Daha sonra Cumhurbaşkanlığı Hükümet Sistemi olarak adlandırılan otoriter “yeni rejim”in Anayasa’sı ile getirilen bir düzenlemeyle bu hak kullanılmaz bir hale getirilmiştir. Bu düzenlemeye göre, Cumhurbaşkanının hazırlayacağı bütçeye Meclis onay vermezse, reddetse dahi önceki yılın bütçe ödenekleri yeniden değerlendirme oranında artırılarak o yılın bütçesi yasalaşarak yürürlüğe girmiş olmaktadır.
Neoliberal politikalara dayalı “Post-Washington Uzlaşısı”nın inşa ettiği bu kalkınma paradigmasının tüm bu unsurları ’80’den beri otoriter yönetimlerle (ilk yıllar askerî rejim, sonrası parlamenter rejim ve CHS) uygulamaya konulabilmiştir. Sorunu sadece parlamenter rejimi talep ederek çözebilmek mümkün değil. Bu gerekli ama yeterli değil.
“Post-Washington Uzlaşısı” yerine kamucu yeni bir kalkınma anlayışı geliştirilmediği sürece merkezine bağımsız merkez bankacılığı ilkesini alan neoliberal politikalar varlığını sürdürecek ve “neoliberalizme karşı olmak” boş bir iddia olmaktan öteye geçemeyecek, kâğıt üzerinde kalacaktır.
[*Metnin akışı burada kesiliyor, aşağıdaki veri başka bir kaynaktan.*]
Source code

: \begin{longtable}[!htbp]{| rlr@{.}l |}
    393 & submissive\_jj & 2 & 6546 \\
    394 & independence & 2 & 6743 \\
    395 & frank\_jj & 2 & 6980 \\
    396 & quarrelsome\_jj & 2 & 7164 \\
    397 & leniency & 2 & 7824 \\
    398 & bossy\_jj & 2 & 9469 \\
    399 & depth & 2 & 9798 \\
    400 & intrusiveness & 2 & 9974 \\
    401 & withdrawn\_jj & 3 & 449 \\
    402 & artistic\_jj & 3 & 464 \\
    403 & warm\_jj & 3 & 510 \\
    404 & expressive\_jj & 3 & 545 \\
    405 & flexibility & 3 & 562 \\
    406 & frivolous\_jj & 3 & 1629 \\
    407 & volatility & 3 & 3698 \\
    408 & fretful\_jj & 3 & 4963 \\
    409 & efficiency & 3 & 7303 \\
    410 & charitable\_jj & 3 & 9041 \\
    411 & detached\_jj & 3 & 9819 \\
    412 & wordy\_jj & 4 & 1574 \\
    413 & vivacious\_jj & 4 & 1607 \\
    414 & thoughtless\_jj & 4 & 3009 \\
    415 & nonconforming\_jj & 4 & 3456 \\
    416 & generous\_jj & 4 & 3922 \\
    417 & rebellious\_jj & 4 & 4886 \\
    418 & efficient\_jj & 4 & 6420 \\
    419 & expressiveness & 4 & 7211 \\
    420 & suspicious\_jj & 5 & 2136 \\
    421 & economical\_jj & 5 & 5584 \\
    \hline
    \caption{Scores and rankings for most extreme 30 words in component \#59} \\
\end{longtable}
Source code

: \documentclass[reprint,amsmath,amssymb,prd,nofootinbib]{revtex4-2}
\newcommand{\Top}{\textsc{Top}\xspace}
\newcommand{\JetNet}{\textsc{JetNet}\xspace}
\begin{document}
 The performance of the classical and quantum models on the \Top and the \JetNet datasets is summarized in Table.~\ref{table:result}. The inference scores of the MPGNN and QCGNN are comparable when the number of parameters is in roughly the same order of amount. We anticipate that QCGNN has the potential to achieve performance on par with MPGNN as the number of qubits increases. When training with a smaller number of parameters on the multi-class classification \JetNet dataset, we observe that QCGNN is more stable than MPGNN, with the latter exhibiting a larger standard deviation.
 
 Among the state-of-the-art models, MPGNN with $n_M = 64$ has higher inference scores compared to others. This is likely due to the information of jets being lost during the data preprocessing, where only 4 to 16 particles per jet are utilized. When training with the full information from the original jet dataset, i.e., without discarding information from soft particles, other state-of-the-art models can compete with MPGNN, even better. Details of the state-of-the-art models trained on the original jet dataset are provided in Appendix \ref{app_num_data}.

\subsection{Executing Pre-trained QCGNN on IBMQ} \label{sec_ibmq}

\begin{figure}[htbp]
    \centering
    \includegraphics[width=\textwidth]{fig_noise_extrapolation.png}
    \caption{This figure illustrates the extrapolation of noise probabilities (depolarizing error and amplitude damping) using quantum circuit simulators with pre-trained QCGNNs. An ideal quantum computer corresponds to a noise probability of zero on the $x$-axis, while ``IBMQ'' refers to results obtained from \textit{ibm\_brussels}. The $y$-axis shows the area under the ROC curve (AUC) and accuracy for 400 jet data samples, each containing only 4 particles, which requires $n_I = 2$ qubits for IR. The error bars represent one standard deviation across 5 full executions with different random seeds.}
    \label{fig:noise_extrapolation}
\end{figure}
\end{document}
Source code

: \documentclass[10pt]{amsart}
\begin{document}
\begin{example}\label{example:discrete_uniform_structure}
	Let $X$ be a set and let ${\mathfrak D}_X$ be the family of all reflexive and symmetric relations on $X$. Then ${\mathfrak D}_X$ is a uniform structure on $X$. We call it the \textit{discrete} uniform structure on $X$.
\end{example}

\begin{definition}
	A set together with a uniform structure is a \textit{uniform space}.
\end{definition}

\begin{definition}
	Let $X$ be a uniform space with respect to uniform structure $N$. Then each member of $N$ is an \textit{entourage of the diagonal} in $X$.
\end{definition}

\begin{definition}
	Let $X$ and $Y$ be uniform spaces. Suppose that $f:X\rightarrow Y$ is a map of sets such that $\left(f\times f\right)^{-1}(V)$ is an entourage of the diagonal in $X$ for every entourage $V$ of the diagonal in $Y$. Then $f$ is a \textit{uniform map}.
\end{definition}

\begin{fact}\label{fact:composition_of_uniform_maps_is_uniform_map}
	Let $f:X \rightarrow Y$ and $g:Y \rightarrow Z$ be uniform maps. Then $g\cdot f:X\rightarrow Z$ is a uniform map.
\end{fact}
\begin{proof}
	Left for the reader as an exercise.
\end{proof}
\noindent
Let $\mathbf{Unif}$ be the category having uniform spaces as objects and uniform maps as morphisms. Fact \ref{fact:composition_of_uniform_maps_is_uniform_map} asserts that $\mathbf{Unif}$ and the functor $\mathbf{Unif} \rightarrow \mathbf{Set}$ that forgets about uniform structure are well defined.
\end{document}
Kamucu yeni bir kalkınma anlayışının öngördüğü Merkez Bankasının “yüzü topluma dönük” bir konuma getirilmesi gerekir. Bunun için önce toplum yararını (üstün kamu yararı) gözeten kamucu bir planlamayla katılımcı bir şekilde belirlenmiş politikalar geliştirilmelidir. Ardından Merkez Bankasının mevcut yapısında bu politikalarla uyumlu çalışmasını sağlayacak bir mevzuat değişikliğine gidilmelidir.